SALT LAKE CITY -- Utah may hold a presidential primary in 2016. A House committee signed off on House Bill 329—a bill that former presidential candidate Mitt Romney pushed for in hopes of turning out more voters in Utah.
The Utah Republican Party plans to hold a caucus rather than a primary, which is a move Romney criticized in a letter made public Wednesday.
Romney said in part: “Every Utah voter deserves to have their vote counted in the selection of the Republican Party's nominee for president in 2016. It is among the most critical responsibilities and privileges of citizenship."
State GOP Chairman James Evans said the caucus route will bring in more voters. He said people will be able skip neighborhood meetings where they vet candidates and vote online instead.
Evans said: “We are administering our own primary is what we're doing, and we're introducing technology much faster than the state's willing to do it."

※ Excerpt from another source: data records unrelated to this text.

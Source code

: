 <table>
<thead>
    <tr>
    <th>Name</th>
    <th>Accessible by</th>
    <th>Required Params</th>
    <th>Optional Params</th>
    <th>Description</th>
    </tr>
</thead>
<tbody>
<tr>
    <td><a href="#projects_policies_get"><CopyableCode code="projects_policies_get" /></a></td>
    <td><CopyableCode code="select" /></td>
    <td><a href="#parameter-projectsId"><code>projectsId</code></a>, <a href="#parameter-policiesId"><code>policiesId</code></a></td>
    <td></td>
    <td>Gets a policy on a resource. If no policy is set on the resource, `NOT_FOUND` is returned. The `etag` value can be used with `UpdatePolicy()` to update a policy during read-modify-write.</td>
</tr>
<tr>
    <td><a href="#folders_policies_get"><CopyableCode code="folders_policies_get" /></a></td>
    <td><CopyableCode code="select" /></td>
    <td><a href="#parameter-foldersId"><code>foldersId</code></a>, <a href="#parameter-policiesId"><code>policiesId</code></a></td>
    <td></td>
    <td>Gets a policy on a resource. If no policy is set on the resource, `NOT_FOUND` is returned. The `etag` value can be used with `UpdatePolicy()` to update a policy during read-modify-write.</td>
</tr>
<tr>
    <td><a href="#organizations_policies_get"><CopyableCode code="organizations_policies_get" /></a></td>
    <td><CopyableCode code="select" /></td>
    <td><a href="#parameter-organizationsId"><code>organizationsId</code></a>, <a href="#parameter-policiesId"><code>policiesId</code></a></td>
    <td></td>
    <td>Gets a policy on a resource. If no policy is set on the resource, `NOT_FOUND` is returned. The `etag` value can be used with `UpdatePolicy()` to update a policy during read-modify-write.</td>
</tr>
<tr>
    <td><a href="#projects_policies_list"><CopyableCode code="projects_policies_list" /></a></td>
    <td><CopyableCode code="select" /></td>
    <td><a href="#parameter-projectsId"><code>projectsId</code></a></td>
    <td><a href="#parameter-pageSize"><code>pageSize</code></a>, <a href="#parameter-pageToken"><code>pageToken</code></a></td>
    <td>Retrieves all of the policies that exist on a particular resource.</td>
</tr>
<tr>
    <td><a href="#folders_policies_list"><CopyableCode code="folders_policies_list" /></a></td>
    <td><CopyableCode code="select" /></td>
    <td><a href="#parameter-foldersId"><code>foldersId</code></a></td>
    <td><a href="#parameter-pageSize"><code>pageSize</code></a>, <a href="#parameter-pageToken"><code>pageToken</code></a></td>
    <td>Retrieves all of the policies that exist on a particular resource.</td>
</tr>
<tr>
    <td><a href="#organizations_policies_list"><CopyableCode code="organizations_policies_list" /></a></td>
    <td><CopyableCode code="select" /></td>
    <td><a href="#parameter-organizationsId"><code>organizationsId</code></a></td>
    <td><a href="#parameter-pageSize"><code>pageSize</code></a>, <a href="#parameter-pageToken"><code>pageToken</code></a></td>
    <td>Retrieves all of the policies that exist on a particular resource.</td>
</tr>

Evans still supported the bill despite his advocating for a caucus, saying he didn't want other political parties in the state to lose out on this option. Rep. Jon Cox, R-Ephraim, is the sponsor of HB 329, and he said they are looking at the best way to proceed.
“Certainly we can find something that encourages more participation,” he said. “What that actually looks like is still under negotiations.”
Under the proposed bill, Utah’s presidential primary would move from the first Tuesday in February to the fourth Tuesday in March, which in 2016 is March 22. It also gives political parties the option to participate, if lawmakers fund the election—which has a $3 million price tag.
The bill would also allow military members serving abroad and those with disabilities to vote online. While the committee was mostly on board with the proposal, there were some concerns.
“I'm not ready to commit three million dollars to a primary when I see that, in my view, there are too darn many primaries around the country, and I don't know if Utah needs to participate,” said Rep. Jack Draxler, R-North Logan.
Cox responded to that statement: “My counter argument to that would be: If you're tired of primaries, is your response that Utahns just shouldn't have a voice in that process? I don't think that's an effective argument.”
Committee members approved the bill, which will now go before the full House for consideration.